中国の一人あたりのGDP

英国の有力経済誌「エコノミスト」は2010年10月、仮に今後10年間の中国の年平均成長率が7.75%とした場合「2019年に米国を抜いて世界一位の経済大国になる」と予想しました。

同誌はその前提条件として米国の向こう10年間の年平均経済成長率が2.5%、年平均インフレ率は中国が4%に対し米国が1.5%、人民元の対ドル上昇率は年平均3%と設定していますが過去の実績を踏まえれば妥当な前提でしょう。

10年以内に米中経済の逆転が実現する可能性は高いということです。仮に2019年に米中が逆転しなかったとしても2020年代初めまでに両国の経済規模が肩を並べ、名実ともに米中が世界の「G2」(主要2ヵ国)として君臨する日がやって来るのは間違いありません。

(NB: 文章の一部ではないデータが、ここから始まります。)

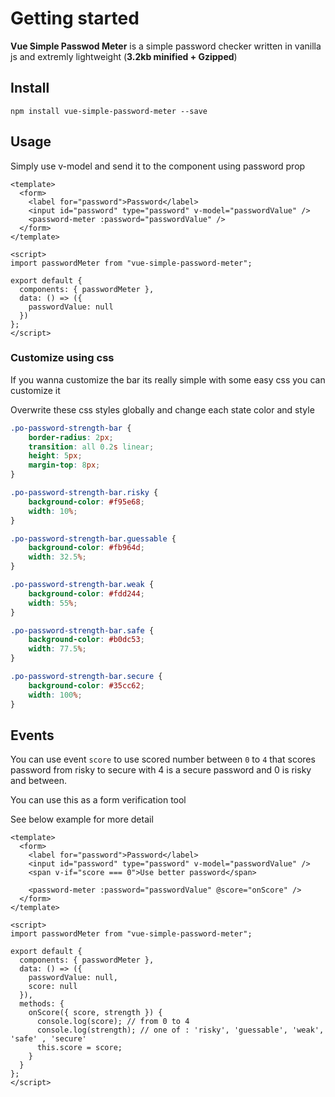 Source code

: # Getting started

**Vue Simple Passwod Meter** is a simple password checker written in vanilla js and extremly lightweight (**3.2kb minified + Gzipped**)


## Install

`npm install vue-simple-password-meter --save`

## Usage

Simply use v-model and send it to the component using password prop

```vue
<template>
  <form>
    <label for="password">Password</label>
    <input id="password" type="password" v-model="passwordValue" />
    <password-meter :password="passwordValue" />
  </form>
</template>

<script>
import passwordMeter from "vue-simple-password-meter";

export default {
  components: { passwordMeter },
  data: () => ({
    passwordValue: null
  })
};
</script>
```

### Customize using css

If you wanna customize the bar its really simple with some easy css you can customize it

Overwrite these css styles globally and change each state color and style

```css
.po-password-strength-bar {
    border-radius: 2px;
    transition: all 0.2s linear;
    height: 5px;
    margin-top: 8px;
}

.po-password-strength-bar.risky {
    background-color: #f95e68;
    width: 10%;
}

.po-password-strength-bar.guessable {
    background-color: #fb964d;
    width: 32.5%;
}

.po-password-strength-bar.weak {
    background-color: #fdd244;
    width: 55%;
}

.po-password-strength-bar.safe {
    background-color: #b0dc53;
    width: 77.5%;
}

.po-password-strength-bar.secure {
    background-color: #35cc62;
    width: 100%;
}
```

## Events

You can use event `score` to use scored number between `0` to `4` that scores password from risky to secure with 4 is a secure password and 0 is risky and between.

You can use this as a form verification tool

See below example for more detail

```vue
<template>
  <form>
    <label for="password">Password</label>
    <input id="password" type="password" v-model="passwordValue" />
    <span v-if="score === 0">Use better password</span>

    <password-meter :password="passwordValue" @score="onScore" />
  </form>
</template>

<script>
import passwordMeter from "vue-simple-password-meter";

export default {
  components: { passwordMeter },
  data: () => ({
    passwordValue: null,
    score: null
  }),
  methods: {
    onScore({ score, strength }) {
      console.log(score); // from 0 to 4
      console.log(strength); // one of : 'risky', 'guessable', 'weak', 'safe' , 'secure' 
      this.score = score;
    }
  }
};
</script>
```


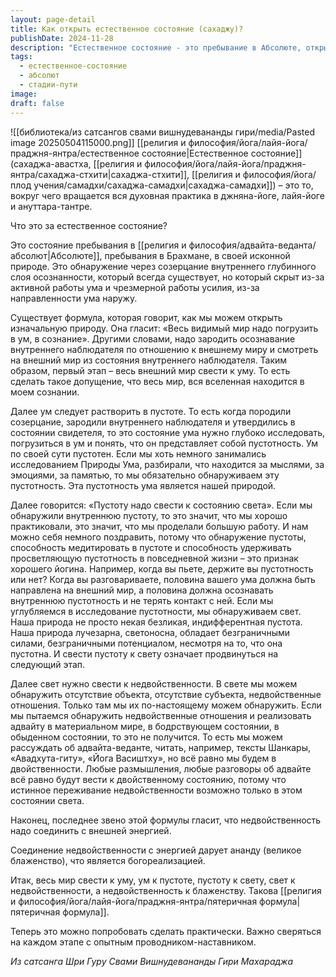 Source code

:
 ```yaml
---
layout: page-detail
title: Как открыть естественное состояние (сахаджу)?
publishDate: 2024-11-28
description: "Естественное состояние - это пребывание в Абсолюте, открытие глубинной осознанности через созерцание. Путь к нему - поэтапный: свести внешний мир к уму, ум к пустоте, пустоту к свету, свет к недвойственности, а недвойственность соединить с энергией, что приводит к высшему блаженству."
tags:
  - естественное-состояние
  - абсолют
  - стадии-пути
image: 
draft: false
---
```

![[библиотека/из сатсангов свами вишнудевананды гири/media/Pasted image 20250504115000.png]]
 [[религия и философия/йога/лайя-йога/праджня-янтра/естественное состояние|Естественное состояние]] (сахаджа-авастха, [[религия и философия/йога/лайя-йога/праджня-янтра/сахаджа-стхити|сахаджа-стхити]], [[религия и философия/йога/плод учения/самадхи/сахаджа-самадхи|сахаджа-самадхи]]) – это то, вокруг чего вращается вся духовная практика в джняна-йоге, лайя-йоге и ануттара-тантре.

 Что это за естественное состояние?

 Это состояние пребывания в [[религия и философия/адвайта-веданта/абсолют|Абсолюте]], пребывания в Брахмане, в своей исконной природе. Это обнаружение через созерцание внутреннего глубинного слоя осознанности, который всегда существует, но который скрыт из-за активной работы ума и чрезмерной работы усилия, из-за направленности ума наружу. 

 Существует формула, которая говорит, как мы можем открыть изначальную природу. Она гласит: «Весь видимый мир надо погрузить в ум, в сознание». Другими словами, надо зародить осознавание внутреннего наблюдателя по отношению к внешнему миру и смотреть на внешний мир из состояния внутреннего наблюдателя. Таким образом, первый этап – весь внешний мир свести к уму. То есть сделать такое допущение, что весь мир, вся вселенная находится в моем сознании. 

 Далее ум следует растворить в пустоте. То есть когда породили созерцание, зародили внутреннего наблюдателя и утвердились в состоянии свидетеля, то это состояние ума нужно глубоко исследовать, погрузиться в ум и понять, что он представляет собой пустотность. Ум по своей сути пустотен. Если мы хоть немного занимались исследованием Природы Ума, разбирали, что находится за мыслями, за эмоциями, за памятью, то мы обязательно обнаруживаем эту пустотность. Эта пустотность ума является нашей природой. 

 Далее говорится: «Пустоту надо свести к состоянию света». Если мы обнаружили внутреннюю пустоту, то это значит, что мы хорошо практиковали, это значит, что мы проделали большую работу. И нам можно себя немного поздравить, потому что обнаружение пустоты, способность медитировать в пустоте и способность удерживать просветляющую пустотность в повседневной жизни – это признак хорошего йогина. Например, когда вы пьете, держите вы пустотность или нет? Когда вы разговариваете, половина вашего ума должна быть направлена на внешний мир, а половина должна осознавать внутреннюю пустотность и не терять контакт с ней. Если мы углубляемся в исследование пустотности, мы обнаруживаем свет. Наша природа не просто некая безликая, индифферентная пустота. Наша природа лучезарна, светоносна, обладает безграничными силами, безграничными потенциалом, несмотря на то, что она пустотна. И свести пустоту к свету означает продвинуться на следующий этап. 

 Далее свет нужно свести к недвойственности. В свете мы можем обнаружить отсутствие объекта, отсутствие субъекта, недвойственные отношения. Только там мы их по-настоящему можем обнаружить. Если мы пытаемся обнаружить недвойственные отношения и реализовать адвайту в материальном мире, в бодрствующем состоянии, в обыденном состоянии, то это не получится. То есть мы можем рассуждать об адвайта-веданте, читать, например, тексты Шанкары, «Авадхута-гиту», «Йога Васиштху», но всё равно мы будем в двойственности. Любые размышления, любые разговоры об адвайте всё равно будут вести к двойственному состоянию, потому что истинное переживание недвойственности возможно только в этом состоянии света. 

 Наконец, последнее звено этой формулы гласит, что недвойственность надо соединить с внешней энергией.

 Соединение недвойственности с энергией дарует ананду (великое блаженство), что является богореализацией.

 Итак, весь мир свести к уму, ум к пустоте, пустоту к свету, свет к недвойственности, а недвойственность к блаженству. Такова [[религия и философия/йога/лайя-йога/праджня-янтра/пятеричная формула|пятеричная формула]].

 Теперь это можно попробовать сделать практически. Важно сверяться на каждом этапе с опытным проводником-наставником.

*Из сатсанга Шри Гуру Свами Вишнудевананды Гири Махараджа*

ただし中国が米国のGDPに追い付いたとしても一人あたりのGDPで見れば相変わらず中国は先進国に肩を並べることができません。「エコノミスト」誌の予想に基づけば2019年の中国と米国のGDPは、それぞれ20兆ドル(約1,620兆円)前後となります。

米国の2010年時点の総人口は約3億人、中国は約13億人ですから仮に人口増加率がゼロだったとしても2019年時点の米国の一人あたりのGDPは6万6,000ドル(約540万円)、中国は1万5,385ドル(約125万円)と4倍以上の開きとなります。

仮に日本の経済成長がゼロで円が現在よりも対ドルで20%円安になったとしても2019年の日本の一人あたりのGDPは3万ドル以上になるはずですから、この時点でも中国の一人あたりGDPは日本の約2分の1ということです。

とはいえ米国と同じ経済規模の国が2つになることは世界経済に計り知れないインパクトをもたらすのも事実です。現在米国のGDPは世界の約30%を占めていますから中国経済が米国と肩を並べれば2つの国だけで世界経済の半分以上を牛耳ることになるわけです。

当然米国にとって中国はますます無視できない存在となり中国もその圧倒的な存在感を利用して米国や世界への発言を強めることになるでしょう。これは中国に隣接する日本にとっては決して無視することのできない変化です。

すでに日本経済は中国への輸出や中国市場における生産・販売活動を抜きにしては成長を維持できない状況に追い込まれています。少子・高齢化で日本の国内市場が縮小するとともに中国への依存度はますます高まることにな渇でしょう。

おのずと中国は日本に対して強気になり尖閣諸島問題や東シナ海ガス田問題、教科書問題などについて有無を言わせずゴリ押ししてくるようになるはずです。

しかし、どんなに経済が大きく成長しても中国には自分たちだけでは解決できない問題があります。代表的な例が深刻な環境汚染問題です。中国全土で大量に撒き散らされている汚染物質は国土と国民の健康を蝕み、経済成長を遂げれば遂げるほど国が再生不可能な状況に追い込まれるという矛盾をはらんでいます。

世界でも最先端の環境保護技術や省エネ技術を持つ日本ならそれを切り札に中国と対等に渡り合っていくことが可能だと思います。また、どんなに中国が世界経済にとってなくてはならない国になったとしても中国の異様な存在感の高まりを警戒する国は少なくありません。

南シナ海で領土問題を争う東南アジア諸国、新興国としての覇権争いを中国と繰り広げるインド、そして何より中国に雇用を奪われ、その輸出攻勢を受けて経常赤字に苦しむ米国。民主党政権は「日米同盟」の重要性をしっかりと認識し、日米を基軸に自由主義経済圏が一体となって中国に対して強固な包囲網を形成することを考えるべきでしょう。

一方で中国の一人あたりGDPが1万5,000ドルを突破すると中国の内政にも大きな変化が起きることが予想されます。一人あたりのGDPが1万5,000ドル前後というのは今日の韓国や台湾、スロバキア、サウジアラビアとほぼ同じ水準です。一般に一人あたりのGDPが1万ドルを超えると、その国の体制は独裁専制から民主体制に移行しやすいと言われています。

一人あたりのGDPが3,000ドルを超えると(現在の中国の水準)少なくとも食事がお腹いっぱいに食べられるようになり、物質的にも多少豊かになるので国民はそれなりに満足します。

しかし一人あたりのGDPが1万ドルを超えて衣食住が満ち足りてくると人々の意識は社会矛盾への怒りに向けられるようになってきます。軍事独裁政権から民主政権へと移行した韓国や国民党の一党独裁体制を直接選挙制度の導入によって打破した台湾がそのいい例です。